El lenguaje ha sido y puede ser utilizado para influir sobre la vida de las personas; por ejemplo, consideremos los siguientes casos:

Caso 1:

Un joven que ha estado en una cena con sus amigos y ha bebido varias copas de vino, toma su auto para volver a casa en medio de la helada noche invernal. En una curva, se encuentra delante de él con una persona que cruza la calle. Pisa el freno a fondo, pero el auto patina, golpea al peatón y éste muere. Durante semanas el joven se siente paralizado por el desasosiego y la confusión, sabe que ha acabado con una vida y que ha destrozado una familia de forma irreparable. Siente que el accidente es por completo culpa suya. Si no hubiera bebido tanto, probablemente habría visto antes a aquel peatón y habría podido responder con mayor rapidez y precisión. Sintiéndose cada vez más deprimido, considera incluso la idea de suicidarse. Su tío va a visitarle y, al ver el lamentable estado del muchacho, se sienta a su lado y permanece en silencio unos minutos. Luego, colocando su mano sobre el hombro del sobrino, le dice con sinceridad y sencillez: “seamos o no conscientes de ello, todos corremos peligro constantemente”. De repente, el joven siente como si una nueva luz comenzara a iluminar su vida. Cambia por completo sus hábitos, estudia psicología, y se convierte en consejero de víctimas de conductores ebrios y en terapeuta para personas que han sido arrestadas por conducir bajo los efectos del alcohol. De este modo, consigue transformarse en una fuerza positiva de cambio y sanación para la vida de muchas personas.

Caso 2:

Una muchacha se está preparando para acceder a la universidad. Ha barajado diversas opciones, y lo que más le gustaría sería entrar en la facultad de ciencias empresariales de una de las universidades más prestigiosas de su entorno. Sin embargo, teme que dada la cantidad de solicitudes, no tenga la menor oportunidad de ser aceptada.
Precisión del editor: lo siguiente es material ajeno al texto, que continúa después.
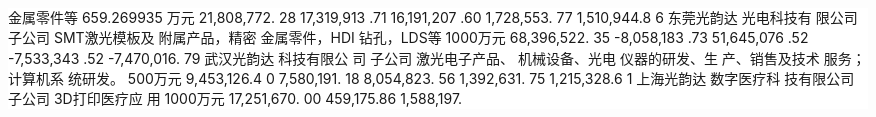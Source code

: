 金属零件等
659.269935
万元
21,808,772.
28
17,319,913
.71
16,191,207
.60
1,728,553.
77
1,510,944.8
6
东莞光韵达
光电科技有
限公司
子公司
SMT激光模板及
附属产品，精密
金属零件，HDI
钻孔，LDS等
1000万元
68,396,522.
35
-8,058,183
.73
51,645,076
.52
-7,533,343
.52
-7,470,016.
79
武汉光韵达
科技有限公
司
子公司
激光电子产品、
机械设备、光电
仪器的研发、生
产、销售及技术
服务；计算机系
统研发。
500万元
9,453,126.4
0
7,580,191.
18
8,054,823.
56
1,392,631.
75
1,215,328.6
1
上海光韵达
数字医疗科
技有限公司
子公司
3D打印医疗应
用
1000万元
17,251,670.
00
459,175.86
1,588,197.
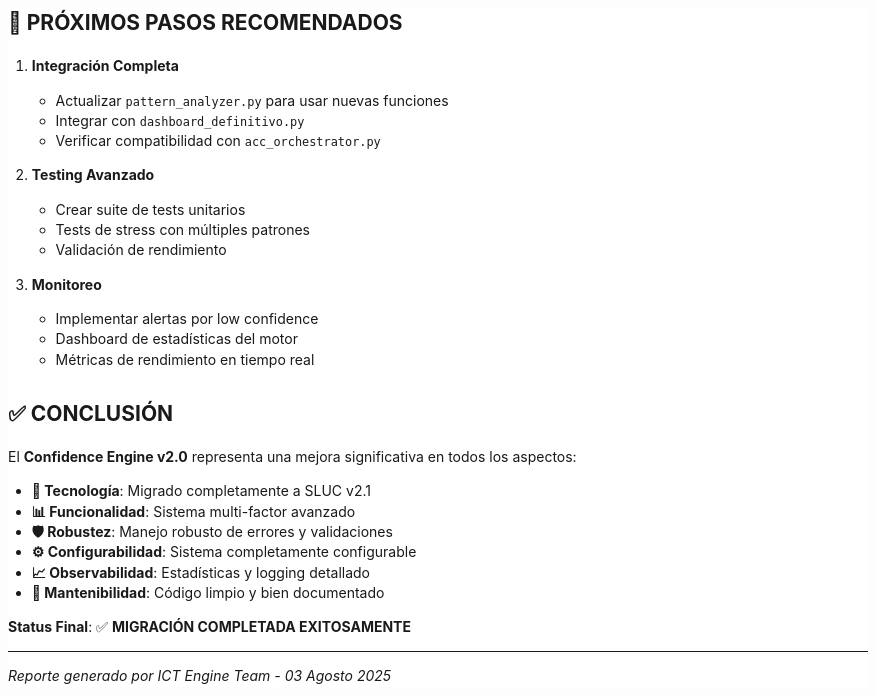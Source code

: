 ## 🎯 PRÓXIMOS PASOS RECOMENDADOS

1. **Integración Completa**
   - Actualizar `pattern_analyzer.py` para usar nuevas funciones
   - Integrar con `dashboard_definitivo.py`
   - Verificar compatibilidad con `acc_orchestrator.py`

2. **Testing Avanzado**
   - Crear suite de tests unitarios
   - Tests de stress con múltiples patrones
   - Validación de rendimiento

3. **Monitoreo**
   - Implementar alertas por low confidence
   - Dashboard de estadísticas del motor
   - Métricas de rendimiento en tiempo real

## ✅ CONCLUSIÓN

El **Confidence Engine v2.0** representa una mejora significativa en todos los aspectos:

- **🔧 Tecnología**: Migrado completamente a SLUC v2.1
- **📊 Funcionalidad**: Sistema multi-factor avanzado
- **🛡️ Robustez**: Manejo robusto de errores y validaciones
- **⚙️ Configurabilidad**: Sistema completamente configurable
- **📈 Observabilidad**: Estadísticas y logging detallado
- **🔄 Mantenibilidad**: Código limpio y bien documentado

**Status Final**: ✅ **MIGRACIÓN COMPLETADA EXITOSAMENTE**

---
*Reporte generado por ICT Engine Team - 03 Agosto 2025*
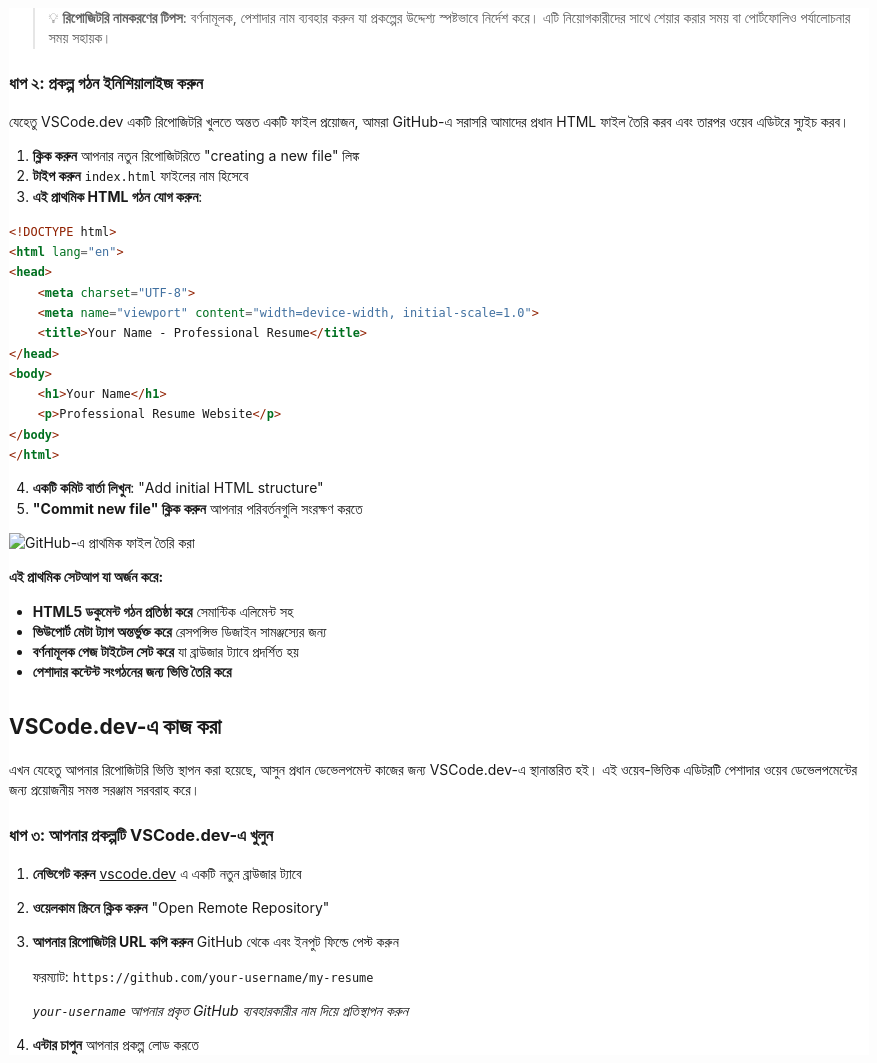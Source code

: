 > 💡 **রিপোজিটরি নামকরণের টিপস**: বর্ণনামূলক, পেশাদার নাম ব্যবহার করুন যা প্রকল্পের উদ্দেশ্য স্পষ্টভাবে নির্দেশ করে। এটি নিয়োগকারীদের সাথে শেয়ার করার সময় বা পোর্টফোলিও পর্যালোচনার সময় সহায়ক।

### ধাপ ২: প্রকল্প গঠন ইনিশিয়ালাইজ করুন

যেহেতু VSCode.dev একটি রিপোজিটরি খুলতে অন্তত একটি ফাইল প্রয়োজন, আমরা GitHub-এ সরাসরি আমাদের প্রধান HTML ফাইল তৈরি করব এবং তারপর ওয়েব এডিটরে স্যুইচ করব।

1. **ক্লিক করুন** আপনার নতুন রিপোজিটরিতে "creating a new file" লিঙ্ক
2. **টাইপ করুন** `index.html` ফাইলের নাম হিসেবে
3. **এই প্রাথমিক HTML গঠন যোগ করুন**:

```html
<!DOCTYPE html>
<html lang="en">
<head>
    <meta charset="UTF-8">
    <meta name="viewport" content="width=device-width, initial-scale=1.0">
    <title>Your Name - Professional Resume</title>
</head>
<body>
    <h1>Your Name</h1>
    <p>Professional Resume Website</p>
</body>
</html>
```

4. **একটি কমিট বার্তা লিখুন**: "Add initial HTML structure"
5. **"Commit new file" ক্লিক করুন** আপনার পরিবর্তনগুলি সংরক্ষণ করতে

![GitHub-এ প্রাথমিক ফাইল তৈরি করা](../../../../translated_images/new-file-github.com.c886796d800e8056561829a181be1382c5303da9d902d8b2dd82b68a4806e21f.bn.png)

**এই প্রাথমিক সেটআপ যা অর্জন করে:**
- **HTML5 ডকুমেন্ট গঠন প্রতিষ্ঠা করে** সেমান্টিক এলিমেন্ট সহ
- **ভিউপোর্ট মেটা ট্যাগ অন্তর্ভুক্ত করে** রেসপন্সিভ ডিজাইন সামঞ্জস্যের জন্য
- **বর্ণনামূলক পেজ টাইটেল সেট করে** যা ব্রাউজার ট্যাবে প্রদর্শিত হয়
- **পেশাদার কন্টেন্ট সংগঠনের জন্য ভিত্তি তৈরি করে**

## VSCode.dev-এ কাজ করা

এখন যেহেতু আপনার রিপোজিটরি ভিত্তি স্থাপন করা হয়েছে, আসুন প্রধান ডেভেলপমেন্ট কাজের জন্য VSCode.dev-এ স্থানান্তরিত হই। এই ওয়েব-ভিত্তিক এডিটরটি পেশাদার ওয়েব ডেভেলপমেন্টের জন্য প্রয়োজনীয় সমস্ত সরঞ্জাম সরবরাহ করে।

### ধাপ ৩: আপনার প্রকল্পটি VSCode.dev-এ খুলুন

1. **নেভিগেট করুন** [vscode.dev](https://vscode.dev) এ একটি নতুন ব্রাউজার ট্যাবে
2. **ওয়েলকাম স্ক্রিনে ক্লিক করুন** "Open Remote Repository"
3. **আপনার রিপোজিটরি URL কপি করুন** GitHub থেকে এবং ইনপুট ফিল্ডে পেস্ট করুন

   ফরম্যাট: `https://github.com/your-username/my-resume`
   
   *`your-username` আপনার প্রকৃত GitHub ব্যবহারকারীর নাম দিয়ে প্রতিস্থাপন করুন*

4. **এন্টার চাপুন** আপনার প্রকল্প লোড করতে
Tratando de ser más realista, y de evitar el desengaño, decide presentar solicitudes únicamente para otras opciones más modestas. Mientras rellena los formularios, le explica su razonamiento a su madre, diciéndole: “seguro que esa universidad estará inundada de solicitudes”. A lo que su madre le responde: “siempre hay sitio para alguien bueno”. Esta sencilla verdad anima a la joven a mandar también su solicitud a esa universidad de sus sueños. Para su sorpresa y deleite, es aceptada y acaba convirtiéndose en una prestigiosa consultora.